WHAT YOU ARE ASKED TO DO:
All lines in the material with the string "label" should be listed.

MATERIAL FOR THE TASK:
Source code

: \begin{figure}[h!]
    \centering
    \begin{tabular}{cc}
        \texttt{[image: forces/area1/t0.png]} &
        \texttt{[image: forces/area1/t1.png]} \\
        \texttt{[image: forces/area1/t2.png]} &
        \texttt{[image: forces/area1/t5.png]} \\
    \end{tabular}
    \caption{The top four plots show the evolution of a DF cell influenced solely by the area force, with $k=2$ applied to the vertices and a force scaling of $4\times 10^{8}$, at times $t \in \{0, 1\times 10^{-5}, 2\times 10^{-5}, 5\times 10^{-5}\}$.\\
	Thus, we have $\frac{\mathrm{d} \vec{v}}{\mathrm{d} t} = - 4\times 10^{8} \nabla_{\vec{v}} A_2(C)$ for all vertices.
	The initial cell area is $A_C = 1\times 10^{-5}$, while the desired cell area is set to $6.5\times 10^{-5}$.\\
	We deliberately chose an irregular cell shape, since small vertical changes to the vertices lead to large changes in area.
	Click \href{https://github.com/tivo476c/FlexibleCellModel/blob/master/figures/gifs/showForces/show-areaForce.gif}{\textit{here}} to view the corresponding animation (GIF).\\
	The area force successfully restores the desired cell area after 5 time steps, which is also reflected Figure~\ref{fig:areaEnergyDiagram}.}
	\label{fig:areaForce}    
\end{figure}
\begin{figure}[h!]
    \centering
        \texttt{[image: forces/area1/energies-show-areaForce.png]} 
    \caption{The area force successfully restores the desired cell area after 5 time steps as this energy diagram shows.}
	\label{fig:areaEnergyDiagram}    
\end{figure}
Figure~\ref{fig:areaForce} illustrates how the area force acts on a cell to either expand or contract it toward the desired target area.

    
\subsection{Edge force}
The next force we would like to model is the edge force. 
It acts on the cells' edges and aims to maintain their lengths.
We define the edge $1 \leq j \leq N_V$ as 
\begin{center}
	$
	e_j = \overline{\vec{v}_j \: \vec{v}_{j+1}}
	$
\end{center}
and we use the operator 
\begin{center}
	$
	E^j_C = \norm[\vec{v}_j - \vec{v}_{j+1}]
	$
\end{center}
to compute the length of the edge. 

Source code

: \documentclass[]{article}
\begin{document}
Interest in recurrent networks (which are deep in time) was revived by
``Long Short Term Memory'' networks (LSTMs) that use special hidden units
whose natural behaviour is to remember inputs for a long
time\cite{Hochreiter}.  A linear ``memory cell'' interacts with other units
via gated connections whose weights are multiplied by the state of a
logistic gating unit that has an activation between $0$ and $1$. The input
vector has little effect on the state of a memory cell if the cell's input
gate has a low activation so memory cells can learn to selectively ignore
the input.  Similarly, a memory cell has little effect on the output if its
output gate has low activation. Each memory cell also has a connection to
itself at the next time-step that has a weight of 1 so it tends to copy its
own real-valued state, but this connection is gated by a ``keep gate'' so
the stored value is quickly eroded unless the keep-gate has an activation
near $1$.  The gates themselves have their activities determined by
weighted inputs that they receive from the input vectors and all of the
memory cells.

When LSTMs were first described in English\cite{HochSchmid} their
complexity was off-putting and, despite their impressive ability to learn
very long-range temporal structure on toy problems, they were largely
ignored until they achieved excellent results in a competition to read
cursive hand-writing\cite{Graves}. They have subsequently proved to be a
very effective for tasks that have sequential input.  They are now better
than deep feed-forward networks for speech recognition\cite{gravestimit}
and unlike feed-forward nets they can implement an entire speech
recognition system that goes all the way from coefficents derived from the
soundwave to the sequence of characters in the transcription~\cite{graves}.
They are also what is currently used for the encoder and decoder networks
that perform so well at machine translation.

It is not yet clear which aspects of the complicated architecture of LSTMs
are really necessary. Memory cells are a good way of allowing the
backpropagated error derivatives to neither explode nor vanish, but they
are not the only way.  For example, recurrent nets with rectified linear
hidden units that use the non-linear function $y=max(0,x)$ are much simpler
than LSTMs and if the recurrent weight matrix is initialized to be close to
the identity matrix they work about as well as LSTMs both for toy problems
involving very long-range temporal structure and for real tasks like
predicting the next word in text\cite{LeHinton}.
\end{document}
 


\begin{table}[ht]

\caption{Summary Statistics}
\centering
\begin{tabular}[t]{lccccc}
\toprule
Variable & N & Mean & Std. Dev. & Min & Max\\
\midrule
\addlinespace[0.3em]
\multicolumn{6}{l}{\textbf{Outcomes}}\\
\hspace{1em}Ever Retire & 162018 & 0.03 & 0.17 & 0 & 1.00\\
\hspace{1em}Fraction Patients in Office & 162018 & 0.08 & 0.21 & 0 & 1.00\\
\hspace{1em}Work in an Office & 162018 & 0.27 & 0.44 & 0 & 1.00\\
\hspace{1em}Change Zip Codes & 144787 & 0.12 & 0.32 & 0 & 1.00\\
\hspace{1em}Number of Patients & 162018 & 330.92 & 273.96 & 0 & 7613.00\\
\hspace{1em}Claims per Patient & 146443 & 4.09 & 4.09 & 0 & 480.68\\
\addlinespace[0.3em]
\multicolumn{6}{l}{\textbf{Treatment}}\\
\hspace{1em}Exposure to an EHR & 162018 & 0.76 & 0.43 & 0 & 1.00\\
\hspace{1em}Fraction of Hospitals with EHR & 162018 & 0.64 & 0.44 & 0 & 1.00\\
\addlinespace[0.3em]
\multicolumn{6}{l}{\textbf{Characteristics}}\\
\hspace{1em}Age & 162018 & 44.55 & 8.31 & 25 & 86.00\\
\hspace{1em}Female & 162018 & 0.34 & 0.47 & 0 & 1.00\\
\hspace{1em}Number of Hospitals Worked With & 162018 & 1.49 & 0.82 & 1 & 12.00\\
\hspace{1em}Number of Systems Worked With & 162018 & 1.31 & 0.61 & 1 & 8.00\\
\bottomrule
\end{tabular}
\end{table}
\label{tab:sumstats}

YOUR SOLUTION:
	\label{fig:areaForce}    
	\label{fig:areaEnergyDiagram}    
\label{tab:sumstats}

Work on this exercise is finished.